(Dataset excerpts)
--

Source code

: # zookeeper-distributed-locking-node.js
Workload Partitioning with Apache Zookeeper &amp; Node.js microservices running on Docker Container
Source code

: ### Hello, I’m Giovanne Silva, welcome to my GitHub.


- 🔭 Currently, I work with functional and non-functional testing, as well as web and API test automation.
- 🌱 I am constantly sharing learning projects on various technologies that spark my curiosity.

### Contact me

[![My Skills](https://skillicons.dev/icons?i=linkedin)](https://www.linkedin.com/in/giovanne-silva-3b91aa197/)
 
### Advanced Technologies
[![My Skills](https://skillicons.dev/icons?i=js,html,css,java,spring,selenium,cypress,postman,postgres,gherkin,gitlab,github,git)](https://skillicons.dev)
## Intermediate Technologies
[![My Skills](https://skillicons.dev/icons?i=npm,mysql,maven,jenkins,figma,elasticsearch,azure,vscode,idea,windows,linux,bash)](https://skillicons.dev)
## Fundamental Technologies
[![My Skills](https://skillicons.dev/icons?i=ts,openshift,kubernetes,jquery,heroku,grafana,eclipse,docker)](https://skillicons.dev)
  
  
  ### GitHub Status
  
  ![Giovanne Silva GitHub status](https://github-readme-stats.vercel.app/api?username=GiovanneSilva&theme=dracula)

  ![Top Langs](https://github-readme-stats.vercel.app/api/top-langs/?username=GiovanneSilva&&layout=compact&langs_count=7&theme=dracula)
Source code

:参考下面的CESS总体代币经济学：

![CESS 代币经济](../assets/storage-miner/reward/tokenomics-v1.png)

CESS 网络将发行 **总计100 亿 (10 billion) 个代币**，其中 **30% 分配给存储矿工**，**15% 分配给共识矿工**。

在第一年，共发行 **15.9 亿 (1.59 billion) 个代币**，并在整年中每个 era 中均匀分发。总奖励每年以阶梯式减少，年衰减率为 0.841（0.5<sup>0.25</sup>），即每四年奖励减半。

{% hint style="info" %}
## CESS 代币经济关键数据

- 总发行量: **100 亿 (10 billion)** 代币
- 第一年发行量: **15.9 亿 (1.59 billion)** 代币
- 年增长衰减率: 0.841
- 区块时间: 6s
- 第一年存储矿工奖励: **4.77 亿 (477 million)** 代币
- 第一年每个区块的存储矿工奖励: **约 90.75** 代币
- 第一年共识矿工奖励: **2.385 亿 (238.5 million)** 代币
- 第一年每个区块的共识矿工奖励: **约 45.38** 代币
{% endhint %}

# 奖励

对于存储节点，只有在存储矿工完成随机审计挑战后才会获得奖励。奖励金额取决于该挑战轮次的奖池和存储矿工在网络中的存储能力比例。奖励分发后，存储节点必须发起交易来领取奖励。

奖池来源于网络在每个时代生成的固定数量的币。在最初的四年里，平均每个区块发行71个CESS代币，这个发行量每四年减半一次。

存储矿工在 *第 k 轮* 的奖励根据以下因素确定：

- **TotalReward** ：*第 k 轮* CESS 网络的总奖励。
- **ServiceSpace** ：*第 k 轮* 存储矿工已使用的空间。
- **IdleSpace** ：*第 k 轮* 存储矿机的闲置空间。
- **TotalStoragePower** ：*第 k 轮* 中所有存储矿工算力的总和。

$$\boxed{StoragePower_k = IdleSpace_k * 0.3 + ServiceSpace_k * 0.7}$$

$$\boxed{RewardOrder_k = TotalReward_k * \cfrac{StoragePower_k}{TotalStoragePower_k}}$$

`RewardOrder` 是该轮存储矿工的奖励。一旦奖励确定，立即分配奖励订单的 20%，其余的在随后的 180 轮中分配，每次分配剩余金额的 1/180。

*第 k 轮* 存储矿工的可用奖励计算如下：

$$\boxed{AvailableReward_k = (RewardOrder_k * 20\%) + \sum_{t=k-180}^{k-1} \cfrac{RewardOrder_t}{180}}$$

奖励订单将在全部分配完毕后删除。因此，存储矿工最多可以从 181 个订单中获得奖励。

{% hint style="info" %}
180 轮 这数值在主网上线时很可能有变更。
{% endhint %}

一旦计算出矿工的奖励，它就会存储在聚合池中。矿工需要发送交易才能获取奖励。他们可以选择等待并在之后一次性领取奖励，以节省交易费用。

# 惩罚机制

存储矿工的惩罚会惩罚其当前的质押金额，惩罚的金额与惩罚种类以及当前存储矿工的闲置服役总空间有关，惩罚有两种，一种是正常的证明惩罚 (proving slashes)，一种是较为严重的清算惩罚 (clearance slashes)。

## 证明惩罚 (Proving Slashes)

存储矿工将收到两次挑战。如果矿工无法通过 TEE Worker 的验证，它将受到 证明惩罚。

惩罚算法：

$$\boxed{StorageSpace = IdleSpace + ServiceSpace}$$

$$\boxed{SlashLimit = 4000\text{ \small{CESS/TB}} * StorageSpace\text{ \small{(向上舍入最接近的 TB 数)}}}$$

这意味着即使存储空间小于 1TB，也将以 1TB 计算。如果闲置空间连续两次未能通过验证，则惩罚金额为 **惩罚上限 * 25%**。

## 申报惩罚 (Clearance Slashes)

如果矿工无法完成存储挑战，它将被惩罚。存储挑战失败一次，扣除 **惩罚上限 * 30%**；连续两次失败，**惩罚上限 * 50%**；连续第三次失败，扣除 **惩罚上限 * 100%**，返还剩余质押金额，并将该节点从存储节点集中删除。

--

ACTIVITY:
Reproduce the entries exactly, dropping nothing.

SOLUTION TO THIS EXERCISE:
Source code

: # zookeeper-distributed-locking-node.js
Workload Partitioning with Apache Zookeeper &amp; Node.js microservices running on Docker Container
Source code

: ### Hello, I’m Giovanne Silva, welcome to my GitHub.


- 🔭 Currently, I work with functional and non-functional testing, as well as web and API test automation.
- 🌱 I am constantly sharing learning projects on various technologies that spark my curiosity.

### Contact me

[![My Skills](https://skillicons.dev/icons?i=linkedin)](https://www.linkedin.com/in/giovanne-silva-3b91aa197/)
 
### Advanced Technologies
[![My Skills](https://skillicons.dev/icons?i=js,html,css,java,spring,selenium,cypress,postman,postgres,gherkin,gitlab,github,git)](https://skillicons.dev)
## Intermediate Technologies
[![My Skills](https://skillicons.dev/icons?i=npm,mysql,maven,jenkins,figma,elasticsearch,azure,vscode,idea,windows,linux,bash)](https://skillicons.dev)
## Fundamental Technologies
[![My Skills](https://skillicons.dev/icons?i=ts,openshift,kubernetes,jquery,heroku,grafana,eclipse,docker)](https://skillicons.dev)
  
  
  ### GitHub Status
  
  ![Giovanne Silva GitHub status](https://github-readme-stats.vercel.app/api?username=GiovanneSilva&theme=dracula)

  ![Top Langs](https://github-readme-stats.vercel.app/api/top-langs/?username=GiovanneSilva&&layout=compact&langs_count=7&theme=dracula)
Source code

:参考下面的CESS总体代币经济学：

![CESS 代币经济](../assets/storage-miner/reward/tokenomics-v1.png)

CESS 网络将发行 **总计100 亿 (10 billion) 个代币**，其中 **30% 分配给存储矿工**，**15% 分配给共识矿工**。

在第一年，共发行 **15.9 亿 (1.59 billion) 个代币**，并在整年中每个 era 中均匀分发。总奖励每年以阶梯式减少，年衰减率为 0.841（0.5<sup>0.25</sup>），即每四年奖励减半。

{% hint style="info" %}
## CESS 代币经济关键数据

- 总发行量: **100 亿 (10 billion)** 代币
- 第一年发行量: **15.9 亿 (1.59 billion)** 代币
- 年增长衰减率: 0.841
- 区块时间: 6s
- 第一年存储矿工奖励: **4.77 亿 (477 million)** 代币
- 第一年每个区块的存储矿工奖励: **约 90.75** 代币
- 第一年共识矿工奖励: **2.385 亿 (238.5 million)** 代币
- 第一年每个区块的共识矿工奖励: **约 45.38** 代币
{% endhint %}

# 奖励

对于存储节点，只有在存储矿工完成随机审计挑战后才会获得奖励。奖励金额取决于该挑战轮次的奖池和存储矿工在网络中的存储能力比例。奖励分发后，存储节点必须发起交易来领取奖励。

奖池来源于网络在每个时代生成的固定数量的币。在最初的四年里，平均每个区块发行71个CESS代币，这个发行量每四年减半一次。

存储矿工在 *第 k 轮* 的奖励根据以下因素确定：

- **TotalReward** ：*第 k 轮* CESS 网络的总奖励。
- **ServiceSpace** ：*第 k 轮* 存储矿工已使用的空间。
- **IdleSpace** ：*第 k 轮* 存储矿机的闲置空间。
- **TotalStoragePower** ：*第 k 轮* 中所有存储矿工算力的总和。

$$\boxed{StoragePower_k = IdleSpace_k * 0.3 + ServiceSpace_k * 0.7}$$

$$\boxed{RewardOrder_k = TotalReward_k * \cfrac{StoragePower_k}{TotalStoragePower_k}}$$

`RewardOrder` 是该轮存储矿工的奖励。一旦奖励确定，立即分配奖励订单的 20%，其余的在随后的 180 轮中分配，每次分配剩余金额的 1/180。

*第 k 轮* 存储矿工的可用奖励计算如下：

$$\boxed{AvailableReward_k = (RewardOrder_k * 20\%) + \sum_{t=k-180}^{k-1} \cfrac{RewardOrder_t}{180}}$$

奖励订单将在全部分配完毕后删除。因此，存储矿工最多可以从 181 个订单中获得奖励。

{% hint style="info" %}
180 轮 这数值在主网上线时很可能有变更。
{% endhint %}

一旦计算出矿工的奖励，它就会存储在聚合池中。矿工需要发送交易才能获取奖励。他们可以选择等待并在之后一次性领取奖励，以节省交易费用。

# 惩罚机制

存储矿工的惩罚会惩罚其当前的质押金额，惩罚的金额与惩罚种类以及当前存储矿工的闲置服役总空间有关，惩罚有两种，一种是正常的证明惩罚 (proving slashes)，一种是较为严重的清算惩罚 (clearance slashes)。

## 证明惩罚 (Proving Slashes)

存储矿工将收到两次挑战。如果矿工无法通过 TEE Worker 的验证，它将受到 证明惩罚。

惩罚算法：

$$\boxed{StorageSpace = IdleSpace + ServiceSpace}$$

$$\boxed{SlashLimit = 4000\text{ \small{CESS/TB}} * StorageSpace\text{ \small{(向上舍入最接近的 TB 数)}}}$$

这意味着即使存储空间小于 1TB，也将以 1TB 计算。如果闲置空间连续两次未能通过验证，则惩罚金额为 **惩罚上限 * 25%**。

## 申报惩罚 (Clearance Slashes)

如果矿工无法完成存储挑战，它将被惩罚。存储挑战失败一次，扣除 **惩罚上限 * 30%**；连续两次失败，**惩罚上限 * 50%**；连续第三次失败，扣除 **惩罚上限 * 100%**，返还剩余质押金额，并将该节点从存储节点集中删除。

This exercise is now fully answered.